Lettre N°36 -Avril 2021

Rien de spécial



















Nous devons nous confondre à la pratique jusqu'à l'oublier, jusqu'à la laisser imprégner chaque recoin de notre existence, sans même en avoir conscience, car avoir conscience que nous sommes des pratiquants, c'est encore privilégier quelque chose qui serait « à part ». Le zen, c'est la vie. Tant que nous sommes dans l'intention de faire quelque chose de spécial, en pratiquant, nous favorisons le clivage qui consiste à vivre sur deux plans : celui que l'on nomme « spirituel » et celui que l'on désigne comme « existentiel ». Cette dichotomie, outre le fait qu'elle favorise un certain orgueil, entretient des pensées inutiles sur ce qui devrait être et ce qui ne devrait pas être.

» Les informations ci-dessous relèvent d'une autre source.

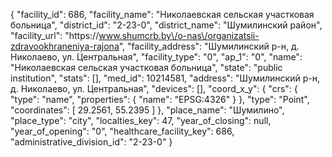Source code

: {
    "facility_id": 686,
    "facility_name": "Николаевская сельская участковая больница",
    "district_id": "2-23-0",
    "district_name": "Шумилинский район",
    "facility_url": "https:\/\/www.shumcrb.by\/o-nas\/organizatsii-zdravookhraneniya-rajona",
    "facility_address": "Шумилинский р-н, д. Николаево, ул. Центральная",
    "facility_type": "0",
    "ap_1": "0",
    "name": "Николаевская сельская участковая больница",
    "state": "public institution",
    "stats": [],
    "med_id": 10214581,
    "address": "Шумилинский р-н, д. Николаево, ул. Центральная",
    "devices": [],
    "coord_x_y": {
        "crs": {
            "type": "name",
            "properties": {
                "name": "EPSG:4326"
            }
        },
        "type": "Point",
        "coordinates": [
            29.2561,
            55.2395
        ]
    },
    "place_name": "Шумилино",
    "place_type": "city",
    "localties_key": 47,
    "year_of_closing": null,
    "year_of_opening": "0",
    "healthcare_facility_key": 686,
    "administrative_division_id": "2-23-0"
}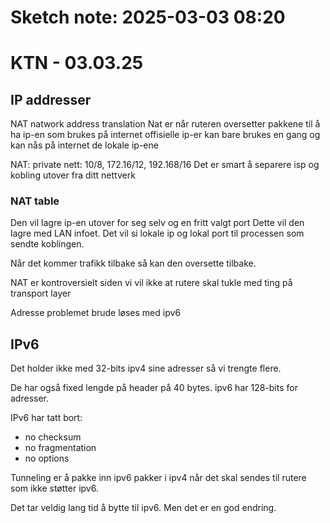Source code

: # Sketch note: 2025-03-03 08:20

# KTN - 03.03.25

## IP addresser

NAT natwork address translation
Nat er når ruteren oversetter pakkene til å ha ip-en som brukes på internet
offisielle ip-er kan bare brukes en gang og kan nås på internet
de lokale ip-ene 


NAT: 
private nett: 10/8, 172.16/12, 192.168/16
Det er smart å separere isp og kobling utover fra ditt nettverk

### NAT table
Den vil lagre ip-en utover for seg selv og en fritt valgt port 
Dette vil den lagre med LAN infoet. Det vil si lokale ip og lokal port til processen som sendte koblingen. 

Når det kommer trafikk tilbake så kan den oversette tilbake. 

NAT er kontroversielt siden vi vil ikke at rutere skal tukle med ting på transport layer

Adresse problemet brude løses med ipv6


## IPv6

Det holder ikke med 32-bits ipv4 sine adresser så vi trengte flere.

De har også fixed lengde på header på 40 bytes.
ipv6 har 128-bits for adresser. 

IPv6 har tatt bort:
- no checksum
- no fragmentation
- no options

Tunneling er å pakke inn ipv6 pakker i ipv4 når det skal sendes til rutere som ikke støtter ipv6.

Det tar veldig lang tid å bytte til ipv6. Men det er en god endring. 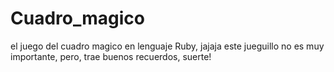 # Cuadro_magico
el juego del cuadro magico en lenguaje Ruby, jajaja este jueguillo no es muy importante, pero, trae buenos recuerdos, suerte!
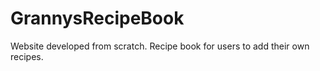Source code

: # GrannysRecipeBook
Website developed from scratch. Recipe book for users to add their own recipes. 
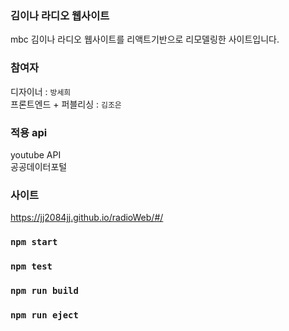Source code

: ### 김이나 라디오 웹사이트
mbc 김이나 라디오 웹사이트를 리액트기반으로 리모델링한 사이트입니다.

### 참여자 
디자이너 : `방세희` <br />
프론트엔드 + 퍼블리싱 : `김조은`

### 적용 api
youtube API <br />
공공데이터포털

### 사이트
https://jj2084jj.github.io/radioWeb/#/


### `npm start`

### `npm test`

### `npm run build`

### `npm run eject`
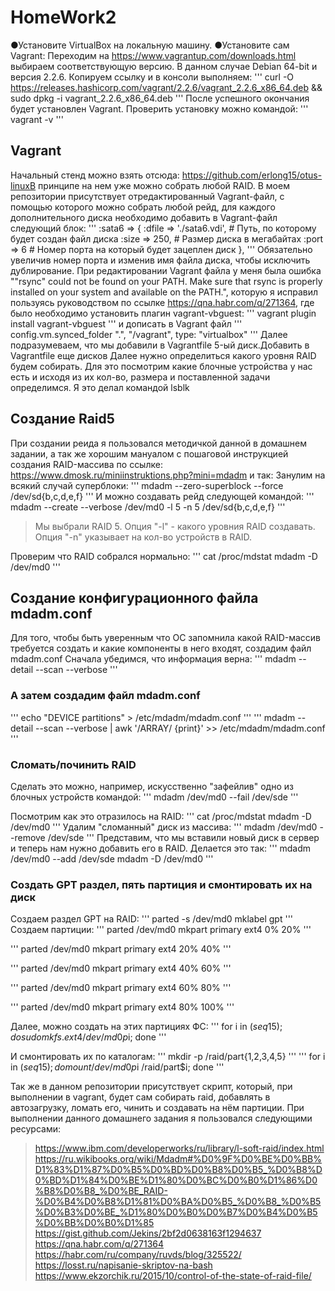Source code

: # HomeWork2
●Установите VirtualBox на локальную машину.
●Установите сам Vagrant: Переходим на https://www.vagrantup.com/downloads.html выбираем соответствующую версию. В данном случае Debian 64-bit и версия 2.2.6. Копируем ссылку и в консоли выполняем:
'''
curl -O https://releases.hashicorp.com/vagrant/2.2.6/vagrant_2.2.6_x86_64.deb && sudo dpkg -i vagrant_2.2.6_x86_64.deb
'''
После успешного окончания будет установлен Vagrant.
Проверить установку можно командой:
'''
vagrant -v
'''
## Vagrant
Начальный стенд можно взять отсюда: https://github.com/erlong15/otus-linuxВ принципе на нем уже можно собрать любой RAID.
В моем репозитории присутствует отредактированный Vagrant-файл, с помощью которого можно собрать любой рейд, для каждого дополнительного диска необходимо добавить в Vagrant-файл следующий блок:
'''
:sata6 => { :dfile => './sata6.vdi', # Путь, по которому будет создан файл диска 
:size => 250, # Размер диска в мегабайтах 
:port => 6 # Номер порта на который будет зацеплен диск 
},
'''
Обязательно увеличив номер порта и изменив имя файла диска, чтобы исключить дублирование.
При редактировании Vagrant файла у меня была ошибка ""rsync" could not be found on your PATH. Make sure that rsync
is properly installed on your system and available on the PATH.", которую я исправил пользуясь руководством по ссылке https://qna.habr.com/q/271364, где было необходимо установить плагин vagrant-vbguest:
'''
vagrant plugin install vagrant-vbguest
'''
и дописать в Vagrant файл 
'''
config.vm.synced_folder ".", "/vagrant", type: "virtualbox"
'''
Далее подразумеваем, что мы добавили в Vagrantfile 5-ый диск.Добавить в Vagrantfile еще дисков
Далее нужно определиться какого уровня RAID будем собирать. Для это посмотрим какие блочные устройства у нас есть и исходя из их кол-во, размера и поставленной задачи определимся. Я это делал командой lsblk
## Создание Raid5
При создании реида я пользовался методичкой данной в домашнем задании, а так же хорошим мануалом с пошаговой инструкцией создания RAID-массива по ссылке: https://www.dmosk.ru/miniinstruktions.php?mini=mdadm
и так: 
Занулим на всякий случай суперблоки:
'''
mdadm --zero-superblock --force /dev/sd{b,c,d,e,f}
'''
И можно создавать рейд следующей командой: 
'''
mdadm --create --verbose /dev/md0 -l 5 -n 5 /dev/sd{b,c,d,e,f}
'''
>Мы выбрали RAID 5. Опция "-l" - какого уровния RAID создавать.
>Опция "-n" указывает на кол-во устройств в RAID.

Проверим что RAID собрался нормально: 
'''
cat /proc/mdstat mdadm -D /dev/md0
'''
## Создание конфигурационного файла mdadm.conf

Для того, чтобы быть уверенным что ОС запомнила какой RAID-массив требуется создать и какие компоненты в него входят, создадим файл mdadm.conf Сначала убедимся, что информация верна: 
'''
mdadm --detail --scan --verbose
'''
### А затем создадим файл mdadm.conf

'''
echo "DEVICE partitions" > /etc/mdadm/mdadm.conf
'''
'''
mdadm --detail --scan --verbose | awk '/ARRAY/ {print}' >> /etc/mdadm/mdadm.conf
'''

### Сломать/починить RAID

Сделать это можно, например, искусственно "зафейлив" одно из блочных устройств командой:
'''
mdadm /dev/md0 --fail /dev/sde
'''

Посмотрим как это отразилось на RAID:
'''
cat /proc/mdstat mdadm -D /dev/md0
'''
Удалим "сломанный" диск из массива:
'''
mdadm /dev/md0 --remove /dev/sde
'''
Представим, что мы вставили новый диск в сервер и теперь нам нужно добавить его в RAID. Делается это так:
'''
mdadm /dev/md0 --add /dev/sde mdadm -D /dev/md0
'''
### Создать GPT раздел, пять партиция и смонтировать их на диск

Создаем раздел GPT на RAID:
'''
parted -s /dev/md0 mklabel gpt
'''
Создаем партиции:
'''
parted /dev/md0 mkpart primary ext4 0% 20%
'''

'''
parted /dev/md0 mkpart primary ext4 20% 40%
'''

'''
parted /dev/md0 mkpart primary ext4 40% 60%
'''

'''
parted /dev/md0 mkpart primary ext4 60% 80%
'''

'''
parted /dev/md0 mkpart primary ext4 80% 100%
'''

Далее, можно создать на этих партициях ФС:
'''
for i in $(seq 1 5); do sudo mkfs.ext4 /dev/md0p$i; done
'''

И смонтировать их по каталогам:
'''
mkdir -p /raid/part{1,2,3,4,5}
'''
'''
for i in $(seq 1 5); do mount /dev/md0p$i /raid/part$i; done
'''

Так же в данном репозитории присутствует скрипт, который, при выполнении в vagrant, будет сам собирать raid, добавлять в автозагрузку, ломать его, чинить и создавать на нём партиции.
При выполнении данного домашнего задания я пользовался следующими ресурсами: 
>https://www.ibm.com/developerworks/ru/library/l-soft-raid/index.html
>https://ru.wikibooks.org/wiki/Mdadm#%D0%9F%D0%BE%D0%BB%D1%83%D1%87%D0%B5%D0%BD%D0%B8%D0%B5_%D0%B8%D0%BD%D1%84%D0%BE%D1%80%D0%BC%D0%B0%D1%86%D0%B8%D0%B8_%D0%BE_RAID-%D0%B4%D0%B8%D1%81%D0%BA%D0%B5_%D0%B8_%D0%B5%D0%B3%D0%BE_%D1%80%D0%B0%D0%B7%D0%B4%D0%B5%D0%BB%D0%B0%D1%85
>https://gist.github.com/Jekins/2bf2d0638163f1294637
>https://qna.habr.com/q/271364
>https://habr.com/ru/company/ruvds/blog/325522/
>https://losst.ru/napisanie-skriptov-na-bash
>https://www.ekzorchik.ru/2015/10/control-of-the-state-of-raid-file/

Dürckheim disait ceci : « Tant que persiste une forme de tension entre ce que l'homme est et ce qu'il voudrait être, il reste éloigné de sa nature profonde ». Tant que l'homme ne se sent pas conforme à ce qu'il prétend devoir être, il ne peut faire l'expérience du vivant.

Nous avons donc besoin de prendre en considération la dureté que notre conscience nous inflige lorsqu'elle se vit séparée de son Être de nature, parce que justement celui-ci a été placé dans la case d'un « bel idéal spirituel ».

La perception que nous avons de nous-mêmes est tout à fait limitée par nos schémas de conscience, nos croyances, les attributions qui nous ont été données dans l'enfance. Il arrive ainsi que nous nous placions sous haute surveillance et passions beaucoup de temps dans l'exercice à nous reprendre, ce qui est tout à fait juste, mais la manière dont nous le faisons ne l'est pas. Le jugement, sur le mode du reproche, accentue cette limitation du personnage que nous sommes et dont nous n'arrivons pas à nous délivrer, il nous sépare de la situation. Et c'est bien cela qu'il faut prendre en compte, le jugement nous place dans la dualité.

Lorsque nous nous échappons de l'acte de marcher, de l'acte de s'asseoir, revenir, certes, mais avec bienveillance et équanimité. Juste se mettre à l'écoute, sans juger, consentir à ces atermoiements, sans aucun commentaire. Ceci ne peut avoir lieu qu'à partir de l'unité du corps perçue sensoriellement et qui peut alors tout embrasser : la grandeur de notre Être au monde et l'expérience de la plus ordinaire de notre humaine condition.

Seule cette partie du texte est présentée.